Se porter caution, un véritable
engagement...
La personne qui se porte caution, le plus
souvent pour l'octroi d'un prêt ou d'un bail, ne perçoit pas toujours l'étendue
réelle de ses obligations. Il s'agit pour elle avant tout, de rendre service à un
proche en attestant de son sérieux, de sa moralité, et pour le dirigeant d'une
entreprise de prouver la bonne santé économique et financière de sa société.
Or cette garantie constitue un véritable
engagement. En effet, le cautionnement est un contrat unilatéral par lequel une
personne, la caution, s'engage vis à vis d'un créancier, à payer à la place
d'un débiteur en cas de défaillance de ce dernier (article 2011 du code civil).
Le créancier adjoint un débiteur à son débiteur initial, et dispose ainsi de
deux patrimoines pour garantir sa créance.

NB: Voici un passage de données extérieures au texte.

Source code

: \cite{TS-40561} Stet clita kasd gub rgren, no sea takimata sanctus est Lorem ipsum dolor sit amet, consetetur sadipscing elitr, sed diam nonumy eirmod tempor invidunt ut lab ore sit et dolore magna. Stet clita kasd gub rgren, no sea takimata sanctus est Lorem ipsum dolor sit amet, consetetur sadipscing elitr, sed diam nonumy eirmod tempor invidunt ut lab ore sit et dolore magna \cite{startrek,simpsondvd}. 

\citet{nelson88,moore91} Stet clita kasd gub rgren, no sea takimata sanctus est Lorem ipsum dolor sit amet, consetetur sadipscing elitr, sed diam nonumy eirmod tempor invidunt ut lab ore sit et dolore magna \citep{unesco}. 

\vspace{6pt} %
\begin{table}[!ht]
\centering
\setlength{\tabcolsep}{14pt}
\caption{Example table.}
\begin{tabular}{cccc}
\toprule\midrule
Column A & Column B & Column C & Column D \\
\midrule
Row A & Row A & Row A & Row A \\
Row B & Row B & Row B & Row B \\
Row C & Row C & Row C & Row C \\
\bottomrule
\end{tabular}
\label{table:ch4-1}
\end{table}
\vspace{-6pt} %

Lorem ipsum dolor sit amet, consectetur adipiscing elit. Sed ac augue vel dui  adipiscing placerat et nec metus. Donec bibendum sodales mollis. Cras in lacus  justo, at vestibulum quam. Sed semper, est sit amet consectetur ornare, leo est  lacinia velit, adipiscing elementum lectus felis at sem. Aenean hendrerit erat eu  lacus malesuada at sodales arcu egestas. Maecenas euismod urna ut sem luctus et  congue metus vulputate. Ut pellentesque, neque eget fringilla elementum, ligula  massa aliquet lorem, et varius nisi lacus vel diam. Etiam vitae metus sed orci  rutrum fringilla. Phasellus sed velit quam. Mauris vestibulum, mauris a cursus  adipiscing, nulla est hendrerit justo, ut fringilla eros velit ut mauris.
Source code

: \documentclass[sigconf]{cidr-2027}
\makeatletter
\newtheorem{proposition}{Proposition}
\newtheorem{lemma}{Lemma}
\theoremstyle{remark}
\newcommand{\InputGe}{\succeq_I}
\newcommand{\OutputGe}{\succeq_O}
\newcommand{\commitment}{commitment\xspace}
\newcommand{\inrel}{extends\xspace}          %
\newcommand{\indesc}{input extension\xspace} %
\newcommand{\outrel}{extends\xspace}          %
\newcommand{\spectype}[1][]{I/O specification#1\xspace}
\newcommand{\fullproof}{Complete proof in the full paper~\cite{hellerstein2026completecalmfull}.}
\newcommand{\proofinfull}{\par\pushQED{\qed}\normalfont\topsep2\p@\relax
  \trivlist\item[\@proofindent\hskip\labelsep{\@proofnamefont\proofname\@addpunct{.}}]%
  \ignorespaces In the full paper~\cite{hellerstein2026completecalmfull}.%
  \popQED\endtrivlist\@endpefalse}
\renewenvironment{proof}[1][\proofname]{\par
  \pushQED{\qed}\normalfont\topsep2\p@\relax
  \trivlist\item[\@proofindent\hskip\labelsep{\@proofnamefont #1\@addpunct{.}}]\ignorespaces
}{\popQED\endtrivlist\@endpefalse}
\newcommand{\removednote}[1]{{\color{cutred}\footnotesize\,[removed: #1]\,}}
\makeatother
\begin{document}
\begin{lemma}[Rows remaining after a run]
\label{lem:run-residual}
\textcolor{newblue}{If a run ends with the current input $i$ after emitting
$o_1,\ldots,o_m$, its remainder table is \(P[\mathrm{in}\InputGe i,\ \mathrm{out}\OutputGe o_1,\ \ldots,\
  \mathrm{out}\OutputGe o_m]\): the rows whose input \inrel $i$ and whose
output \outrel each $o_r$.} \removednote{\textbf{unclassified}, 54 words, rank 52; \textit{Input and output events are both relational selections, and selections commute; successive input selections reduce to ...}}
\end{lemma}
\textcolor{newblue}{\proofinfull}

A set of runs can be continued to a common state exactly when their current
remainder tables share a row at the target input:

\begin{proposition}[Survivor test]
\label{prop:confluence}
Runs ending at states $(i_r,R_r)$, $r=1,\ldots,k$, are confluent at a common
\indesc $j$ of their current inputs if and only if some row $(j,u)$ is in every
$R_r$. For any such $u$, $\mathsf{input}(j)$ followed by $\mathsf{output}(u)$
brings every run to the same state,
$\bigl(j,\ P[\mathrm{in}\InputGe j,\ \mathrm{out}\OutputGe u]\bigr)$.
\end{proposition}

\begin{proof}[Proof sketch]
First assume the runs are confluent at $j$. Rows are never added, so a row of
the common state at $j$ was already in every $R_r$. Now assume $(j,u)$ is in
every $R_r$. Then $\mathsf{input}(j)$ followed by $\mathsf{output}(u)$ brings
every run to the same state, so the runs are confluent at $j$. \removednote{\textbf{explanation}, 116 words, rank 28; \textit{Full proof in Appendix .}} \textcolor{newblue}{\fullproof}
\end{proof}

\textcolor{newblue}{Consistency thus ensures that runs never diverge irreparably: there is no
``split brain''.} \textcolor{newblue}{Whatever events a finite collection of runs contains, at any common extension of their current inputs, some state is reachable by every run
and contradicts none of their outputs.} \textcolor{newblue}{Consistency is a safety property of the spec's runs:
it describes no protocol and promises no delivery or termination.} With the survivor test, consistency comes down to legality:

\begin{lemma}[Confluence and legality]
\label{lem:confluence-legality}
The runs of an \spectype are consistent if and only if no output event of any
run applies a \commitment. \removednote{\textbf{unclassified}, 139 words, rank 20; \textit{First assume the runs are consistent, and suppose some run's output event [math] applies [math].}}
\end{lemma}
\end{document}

Le cautionnement est donc un contrat
accessoire à celui du débiteur principal dont il dépend pour sa validité, sa
durée, son contenu et ses effets. La caution qui est amenée à payer la dette du
débiteur principal pourra agir à son encontre pour lui pour lui demander le
remboursement.
Il existe de nombreuses variétés de
cautionnement qui déterminent l'étendue des obligations de la caution et le
régime juridique applicable.
La caution civile, qui est celle accordée par
un particulier, fait l'objet d'un statut législatif et jurisprudentiel très
protecteur en raison de sa qualité. La caution commerciale (commerçant,
dirigeant ou associé d'une société...) ne bénéficie pas de la même protection,
elle est par nature solidaire et relève de la compétence des Tribunaux de
commerce. Il est important de préciser que lors de l'ouverture d'une procédure
collective (redressement ou liquidation judiciaire) à l'encontre du débiteur
principal, la caution doit également déclarer sa créance afin de préserver
l'ensemble de ses recours.
Le cautionnement simple permet à la caution
de n'être poursuivie qu'après le débiteur principal et de demander au créancier
la division des poursuites, contrairement à la caution solidaire qui ne
bénéficie pas de ces avantages, le créancier pouvant poursuivre à son choix le
débiteur principal ou la caution pour la totalité de leur engagement. A noter
que la solidarité doit être précisée par écrit lorsque la caution est civile.
Le cautionnement peut être général ou limité
dans son montant ou sa durée. Dans cette dernière hypothèse, la caution sera
tenue envers le créancier des sommes dues par le débiteur au cours de cette
période, même si elles lui sont réclamées postérieurement. C'est la date de
naissance de la dette qui est prise en considération. Cette règle s'applique
également en cas de décès du débiteur principal.
Enfin, il convient de préciser que tout
doute donne quant à l'étendue de son engagement profite à la caution et que la
preuve incombe alors au créancier.
Contrairement aux apparences, le
cautionnement est une garantie complexe par sa diversité qui détermine les
règles de constitution et de mise en oeuvre applicable.